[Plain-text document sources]
◇ ◇ ◇ ◇ ◇ ◇ ◇
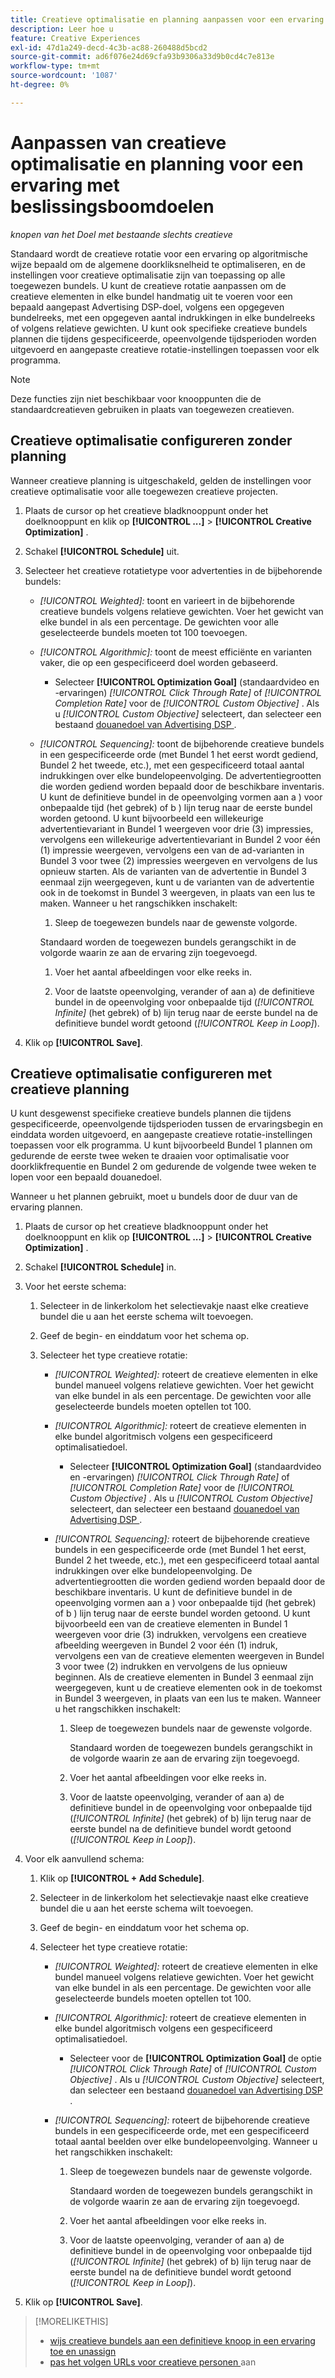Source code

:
 ```yaml
---
title: Creatieve optimalisatie en planning aanpassen voor een ervaring
description: Leer hoe u
feature: Creative Experiences
exl-id: 47d1a249-decd-4c3b-ac88-260488d5bcd2
source-git-commit: ad6f076e24d69cfa93b9306a33d9b0cd4c7e813e
workflow-type: tm+mt
source-wordcount: '1087'
ht-degree: 0%

---
```


# Aanpassen van creatieve optimalisatie en planning voor een ervaring met beslissingsboomdoelen

*knopen van het Doel met bestaande slechts creatieve*

Standaard wordt de creatieve rotatie voor een ervaring op algoritmische wijze bepaald om de algemene doorkliksnelheid te optimaliseren, en de instellingen voor creatieve optimalisatie zijn van toepassing op alle toegewezen bundels. U kunt de creatieve rotatie aanpassen om de creatieve elementen in elke bundel handmatig uit te voeren voor een bepaald aangepast Advertising DSP-doel, volgens een opgegeven bundelreeks, met een opgegeven aantal indrukkingen in elke bundelreeks of volgens relatieve gewichten. U kunt ook specifieke creatieve bundels plannen die tijdens gespecificeerde, opeenvolgende tijdsperioden worden uitgevoerd en aangepaste creatieve rotatie-instellingen toepassen voor elk programma.

>[!NOTE]
>
>Deze functies zijn niet beschikbaar voor knooppunten die de standaardcreatieven gebruiken in plaats van toegewezen creatieven.

## Creatieve optimalisatie configureren zonder planning

Wanneer creatieve planning is uitgeschakeld, gelden de instellingen voor creatieve optimalisatie voor alle toegewezen creatieve projecten.

1. Plaats de cursor op het creatieve bladknooppunt onder het doelknooppunt en klik op **[!UICONTROL ...]** > **[!UICONTROL Creative Optimization]** .

1. Schakel **[!UICONTROL Schedule]** uit.

1. Selecteer het creatieve rotatietype voor advertenties in de bijbehorende bundels:

   * *[!UICONTROL Weighted]:* toont en varieert in de bijbehorende creatieve bundels volgens relatieve gewichten. Voer het gewicht van elke bundel in als een percentage. De gewichten voor alle geselecteerde bundels moeten tot 100 toevoegen.<!-- For example, if Bundle 1 is 60 and Bundle 2 is 40, then Bundle 1 is shown 60% of the time, and Bundle 2 is shown 40% of the time. -->

   * *[!UICONTROL Algorithmic]:* toont de meest efficiënte en varianten vaker, die op een gespecificeerd doel worden gebaseerd.

      * Selecteer **[!UICONTROL Optimization Goal]** (standaardvideo en -ervaringen) *[!UICONTROL Click Through Rate]* of *[!UICONTROL Completion Rate]* voor de *[!UICONTROL Custom Objective]* .  Als u *[!UICONTROL Custom Objective]* selecteert, dan selecteer een bestaand [ douanedoel van Advertising DSP ](/help/dsp/optimization/custom-goal.md).

   * *[!UICONTROL Sequencing]:* toont de bijbehorende creatieve bundels in een gespecificeerde orde (met Bundel 1 het eerst wordt gediend, Bundel 2 het tweede, etc.), met een gespecificeerd totaal aantal indrukkingen over elke bundelopeenvolging. De advertentiegrootten die worden gediend worden bepaald door de beschikbare inventaris. U kunt de definitieve bundel in de opeenvolging vormen aan a \) voor onbepaalde tijd (het gebrek) of b \) lijn terug naar de eerste bundel worden getoond. U kunt bijvoorbeeld een willekeurige advertentievariant in Bundel 1 weergeven voor drie (3) impressies, vervolgens een willekeurige advertentievariant in Bundel 2 voor één (1) impressie weergeven, vervolgens een van de ad-varianten in Bundel 3 voor twee (2) impressies weergeven en vervolgens de lus opnieuw starten. Als de varianten van de advertentie in Bundel 3 eenmaal zijn weergegeven, kunt u de varianten van de advertentie ook in de toekomst in Bundel 3 weergeven, in plaats van een lus te maken. Wanneer u het rangschikken inschakelt:

      1. Sleep de toegewezen bundels naar de gewenste volgorde.

     Standaard worden de toegewezen bundels gerangschikt in de volgorde waarin ze aan de ervaring zijn toegevoegd.

      1. Voer het aantal afbeeldingen voor elke reeks in.

      1. Voor de laatste opeenvolging, verander of aan a\) de definitieve bundel in de opeenvolging voor onbepaalde tijd (*[!UICONTROL Infinite]* (het gebrek) of b\) lijn terug naar de eerste bundel na de definitieve bundel wordt getoond (*[!UICONTROL Keep in Loop]*).

1. Klik op **[!UICONTROL Save]**.

## Creatieve optimalisatie configureren met creatieve planning

U kunt desgewenst specifieke creatieve bundels plannen die tijdens gespecificeerde, opeenvolgende tijdsperioden tussen de ervaringsbegin en einddata worden uitgevoerd, en aangepaste creatieve rotatie-instellingen toepassen voor elk programma. U kunt bijvoorbeeld Bundel 1 plannen om gedurende de eerste twee weken te draaien voor optimalisatie voor doorklikfrequentie en Bundel 2 om gedurende de volgende twee weken te lopen voor een bepaald douanedoel.

Wanneer u het plannen gebruikt, moet u bundels door de duur van de ervaring plannen.

1. Plaats de cursor op het creatieve bladknooppunt onder het doelknooppunt en klik op **[!UICONTROL ...]** > **[!UICONTROL Creative Optimization]** .

1. Schakel **[!UICONTROL Schedule]** in.

1. Voor het eerste schema:

   1. Selecteer in de linkerkolom het selectievakje naast elke creatieve bundel die u aan het eerste schema wilt toevoegen.

   1. Geef de begin- en einddatum voor het schema op.

   1. Selecteer het type creatieve rotatie:

      * *[!UICONTROL Weighted]:* roteert de creatieve elementen in elke bundel manueel volgens relatieve gewichten. Voer het gewicht van elke bundel in als een percentage. De gewichten voor alle geselecteerde bundels moeten optellen tot 100.

      * *[!UICONTROL Algorithmic]:* roteert de creatieve elementen in elke bundel algoritmisch volgens een gespecificeerd optimalisatiedoel.

         * Selecteer **[!UICONTROL Optimization Goal]** (standaardvideo en -ervaringen) *[!UICONTROL Click Through Rate]* of *[!UICONTROL Completion Rate]* voor de *[!UICONTROL Custom Objective]* .  Als u *[!UICONTROL Custom Objective]* selecteert, dan selecteer een bestaand [ douanedoel van Advertising DSP ](/help/dsp/optimization/custom-goal.md).

      * *[!UICONTROL Sequencing]:* roteert de bijbehorende creatieve bundels in een gespecificeerde orde (met Bundel 1 het eerst, Bundel 2 het tweede, etc.), met een gespecificeerd totaal aantal indrukkingen over elke bundelopeenvolging. De advertentiegrootten die worden gediend worden bepaald door de beschikbare inventaris. U kunt de definitieve bundel in de opeenvolging vormen aan a \) voor onbepaalde tijd (het gebrek) of b \) lijn terug naar de eerste bundel worden getoond. U kunt bijvoorbeeld een van de creatieve elementen in Bundel 1 weergeven voor drie (3) indrukken, vervolgens een creatieve afbeelding weergeven in Bundel 2 voor één (1) indruk, vervolgens een van de creatieve elementen weergeven in Bundel 3 voor twee (2) indrukken en vervolgens de lus opnieuw beginnen. Als de creatieve elementen in Bundel 3 eenmaal zijn weergegeven, kunt u de creatieve elementen ook in de toekomst in Bundel 3 weergeven, in plaats van een lus te maken. Wanneer u het rangschikken inschakelt:

         1. Sleep de toegewezen bundels naar de gewenste volgorde.

            Standaard worden de toegewezen bundels gerangschikt in de volgorde waarin ze aan de ervaring zijn toegevoegd.

         1. Voer het aantal afbeeldingen voor elke reeks in.

         1. Voor de laatste opeenvolging, verander of aan a\) de definitieve bundel in de opeenvolging voor onbepaalde tijd (*[!UICONTROL Infinite]* (het gebrek) of b\) lijn terug naar de eerste bundel na de definitieve bundel wordt getoond (*[!UICONTROL Keep in Loop]*).

1. Voor elk aanvullend schema:

   1. Klik op **[!UICONTROL + Add Schedule]**.

   1. Selecteer in de linkerkolom het selectievakje naast elke creatieve bundel die u aan het eerste schema wilt toevoegen.

   1. Geef de begin- en einddatum voor het schema op.

   1. Selecteer het type creatieve rotatie:

      * *[!UICONTROL Weighted]:* roteert de creatieve elementen in elke bundel manueel volgens relatieve gewichten. Voer het gewicht van elke bundel in als een percentage. De gewichten voor alle geselecteerde bundels moeten optellen tot 100.

      * *[!UICONTROL Algorithmic]:* roteert de creatieve elementen in elke bundel algoritmisch volgens een gespecificeerd optimalisatiedoel.

         * Selecteer voor de **[!UICONTROL Optimization Goal]** de optie *[!UICONTROL Click Through Rate]* of *[!UICONTROL Custom Objective]* .  Als u *[!UICONTROL Custom Objective]* selecteert, dan selecteer een bestaand [ douanedoel van Advertising DSP ](/help/dsp/optimization/custom-goal.md).

      * *[!UICONTROL Sequencing]:* roteert de bijbehorende creatieve bundels in een gespecificeerde orde, met een gespecificeerd totaal aantal beelden over elke bundelopeenvolging. Wanneer u het rangschikken inschakelt:

         1. Sleep de toegewezen bundels naar de gewenste volgorde.

            Standaard worden de toegewezen bundels gerangschikt in de volgorde waarin ze aan de ervaring zijn toegevoegd.

         1. Voer het aantal afbeeldingen voor elke reeks in.

         1. Voor de laatste opeenvolging, verander of aan a\) de definitieve bundel in de opeenvolging voor onbepaalde tijd (*[!UICONTROL Infinite]* (het gebrek) of b\) lijn terug naar de eerste bundel na de definitieve bundel wordt getoond (*[!UICONTROL Keep in Loop]*).

1. Klik op **[!UICONTROL Save]**.

>[!MORELIKETHIS]
>
>* [ wijs creatieve bundels aan een definitieve knoop in een ervaring toe en unassign ](/help/creative/experiences/experience-assign-creative-bundles.md)
>* [ pas het volgen URLs voor creatieve personen ](/help/creative/experiences/experience-tracking-urls-targeting.md) aan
◇ ◇ ◇ ◇ ◇ ◇ ◇
* _Exercise description_
List the lines of the entries that include "standaardvideo".

* _Exercise result_
      * Selecteer **[!UICONTROL Optimization Goal]** (standaardvideo en -ervaringen) *[!UICONTROL Click Through Rate]* of *[!UICONTROL Completion Rate]* voor de *[!UICONTROL Custom Objective]* .  Als u *[!UICONTROL Custom Objective]* selecteert, dan selecteer een bestaand [ douanedoel van Advertising DSP ](/help/dsp/optimization/custom-goal.md).
         * Selecteer **[!UICONTROL Optimization Goal]** (standaardvideo en -ervaringen) *[!UICONTROL Click Through Rate]* of *[!UICONTROL Completion Rate]* voor de *[!UICONTROL Custom Objective]* .  Als u *[!UICONTROL Custom Objective]* selecteert, dan selecteer een bestaand [ douanedoel van Advertising DSP ](/help/dsp/optimization/custom-goal.md).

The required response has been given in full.